(Input data)
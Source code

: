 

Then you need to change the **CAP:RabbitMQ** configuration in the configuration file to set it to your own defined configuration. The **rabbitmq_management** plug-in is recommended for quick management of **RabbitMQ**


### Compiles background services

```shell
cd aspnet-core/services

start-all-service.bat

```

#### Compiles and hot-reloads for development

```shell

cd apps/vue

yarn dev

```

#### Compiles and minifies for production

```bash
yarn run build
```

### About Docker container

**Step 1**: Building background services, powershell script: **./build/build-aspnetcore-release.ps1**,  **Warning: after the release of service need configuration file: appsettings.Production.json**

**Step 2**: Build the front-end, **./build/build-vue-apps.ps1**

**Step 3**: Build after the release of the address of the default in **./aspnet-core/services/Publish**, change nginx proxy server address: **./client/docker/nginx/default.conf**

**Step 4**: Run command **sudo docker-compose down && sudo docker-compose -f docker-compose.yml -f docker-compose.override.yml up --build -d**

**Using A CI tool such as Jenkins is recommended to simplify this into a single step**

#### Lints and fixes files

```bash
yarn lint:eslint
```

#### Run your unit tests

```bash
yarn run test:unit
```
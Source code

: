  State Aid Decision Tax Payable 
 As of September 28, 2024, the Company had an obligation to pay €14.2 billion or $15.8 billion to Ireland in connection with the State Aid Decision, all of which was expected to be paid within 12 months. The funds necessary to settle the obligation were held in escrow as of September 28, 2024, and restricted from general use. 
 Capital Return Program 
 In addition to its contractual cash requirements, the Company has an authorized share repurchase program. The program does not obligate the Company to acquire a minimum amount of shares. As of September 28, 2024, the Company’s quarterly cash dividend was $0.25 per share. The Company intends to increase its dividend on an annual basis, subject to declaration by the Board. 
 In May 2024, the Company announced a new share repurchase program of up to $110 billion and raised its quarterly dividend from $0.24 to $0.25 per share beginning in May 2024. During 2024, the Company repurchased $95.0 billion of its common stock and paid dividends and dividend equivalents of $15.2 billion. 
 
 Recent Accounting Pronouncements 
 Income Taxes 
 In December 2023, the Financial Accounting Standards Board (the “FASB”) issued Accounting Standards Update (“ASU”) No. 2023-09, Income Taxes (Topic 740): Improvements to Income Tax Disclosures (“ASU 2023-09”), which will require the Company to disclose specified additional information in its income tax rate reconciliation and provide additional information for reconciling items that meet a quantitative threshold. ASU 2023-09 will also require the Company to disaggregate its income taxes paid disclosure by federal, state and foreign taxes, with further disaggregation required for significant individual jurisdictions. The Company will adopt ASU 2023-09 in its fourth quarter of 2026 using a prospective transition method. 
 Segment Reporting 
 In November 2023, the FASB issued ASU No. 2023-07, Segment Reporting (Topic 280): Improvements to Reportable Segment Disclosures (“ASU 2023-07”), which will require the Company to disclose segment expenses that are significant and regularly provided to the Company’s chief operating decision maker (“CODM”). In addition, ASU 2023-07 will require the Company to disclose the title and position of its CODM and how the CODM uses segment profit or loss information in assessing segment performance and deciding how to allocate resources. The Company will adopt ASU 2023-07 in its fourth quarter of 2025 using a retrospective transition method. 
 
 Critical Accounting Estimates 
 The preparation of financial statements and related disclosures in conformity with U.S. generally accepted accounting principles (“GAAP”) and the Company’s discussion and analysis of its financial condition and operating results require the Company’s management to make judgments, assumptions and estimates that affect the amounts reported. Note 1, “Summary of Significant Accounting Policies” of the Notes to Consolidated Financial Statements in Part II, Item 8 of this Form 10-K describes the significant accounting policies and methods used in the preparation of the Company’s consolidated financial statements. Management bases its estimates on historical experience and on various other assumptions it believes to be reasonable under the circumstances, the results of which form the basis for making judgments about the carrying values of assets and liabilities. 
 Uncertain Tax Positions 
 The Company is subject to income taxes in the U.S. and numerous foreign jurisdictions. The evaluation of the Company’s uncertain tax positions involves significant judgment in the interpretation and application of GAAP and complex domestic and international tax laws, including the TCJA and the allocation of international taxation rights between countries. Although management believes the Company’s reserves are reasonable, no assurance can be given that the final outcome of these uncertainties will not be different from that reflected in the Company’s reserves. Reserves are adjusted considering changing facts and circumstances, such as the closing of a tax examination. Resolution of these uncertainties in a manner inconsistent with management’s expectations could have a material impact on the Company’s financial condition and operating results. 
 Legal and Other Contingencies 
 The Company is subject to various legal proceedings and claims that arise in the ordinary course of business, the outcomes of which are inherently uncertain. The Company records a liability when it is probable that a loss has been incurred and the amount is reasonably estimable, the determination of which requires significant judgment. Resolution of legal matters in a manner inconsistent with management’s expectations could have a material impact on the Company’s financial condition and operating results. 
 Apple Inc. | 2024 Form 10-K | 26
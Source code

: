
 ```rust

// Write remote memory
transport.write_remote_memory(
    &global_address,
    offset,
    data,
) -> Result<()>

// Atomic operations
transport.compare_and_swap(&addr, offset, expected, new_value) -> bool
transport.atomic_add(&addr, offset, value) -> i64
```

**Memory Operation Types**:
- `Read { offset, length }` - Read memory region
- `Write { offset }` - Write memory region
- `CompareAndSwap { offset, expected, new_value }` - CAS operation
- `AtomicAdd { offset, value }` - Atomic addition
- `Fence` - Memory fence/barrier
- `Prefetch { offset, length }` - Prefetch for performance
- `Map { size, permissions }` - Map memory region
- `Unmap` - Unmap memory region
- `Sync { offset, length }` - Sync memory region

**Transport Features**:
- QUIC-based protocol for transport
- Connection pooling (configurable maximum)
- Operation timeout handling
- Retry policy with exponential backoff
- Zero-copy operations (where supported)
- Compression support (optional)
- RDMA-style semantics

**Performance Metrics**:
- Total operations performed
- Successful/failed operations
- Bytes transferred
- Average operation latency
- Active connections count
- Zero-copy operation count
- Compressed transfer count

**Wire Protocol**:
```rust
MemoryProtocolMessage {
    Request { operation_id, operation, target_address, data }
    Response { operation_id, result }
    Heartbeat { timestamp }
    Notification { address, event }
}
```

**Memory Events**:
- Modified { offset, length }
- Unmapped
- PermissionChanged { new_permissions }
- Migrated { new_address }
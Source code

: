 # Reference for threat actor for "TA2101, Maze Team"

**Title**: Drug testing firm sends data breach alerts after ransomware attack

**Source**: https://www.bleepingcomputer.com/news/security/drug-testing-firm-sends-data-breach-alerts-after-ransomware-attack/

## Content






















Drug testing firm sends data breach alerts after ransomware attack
(End Input data)
__Prompt__
Looking at the records above, return exactly the lines from the line with "up --build -d**" to the line with "In addition to", both ends included.

__Reply__
**Step 4**: Run command **sudo docker-compose down && sudo docker-compose -f docker-compose.yml -f docker-compose.override.yml up --build -d**

**Using A CI tool such as Jenkins is recommended to simplify this into a single step**

#### Lints and fixes files

```bash
yarn lint:eslint
```

#### Run your unit tests

```bash
yarn run test:unit
```
Source code

:  State Aid Decision Tax Payable 
 As of September 28, 2024, the Company had an obligation to pay €14.2 billion or $15.8 billion to Ireland in connection with the State Aid Decision, all of which was expected to be paid within 12 months. The funds necessary to settle the obligation were held in escrow as of September 28, 2024, and restricted from general use. 
 Capital Return Program 
 In addition to its contractual cash requirements, the Company has an authorized share repurchase program. The program does not obligate the Company to acquire a minimum amount of shares. As of September 28, 2024, the Company’s quarterly cash dividend was $0.25 per share. The Company intends to increase its dividend on an annual basis, subject to declaration by the Board. 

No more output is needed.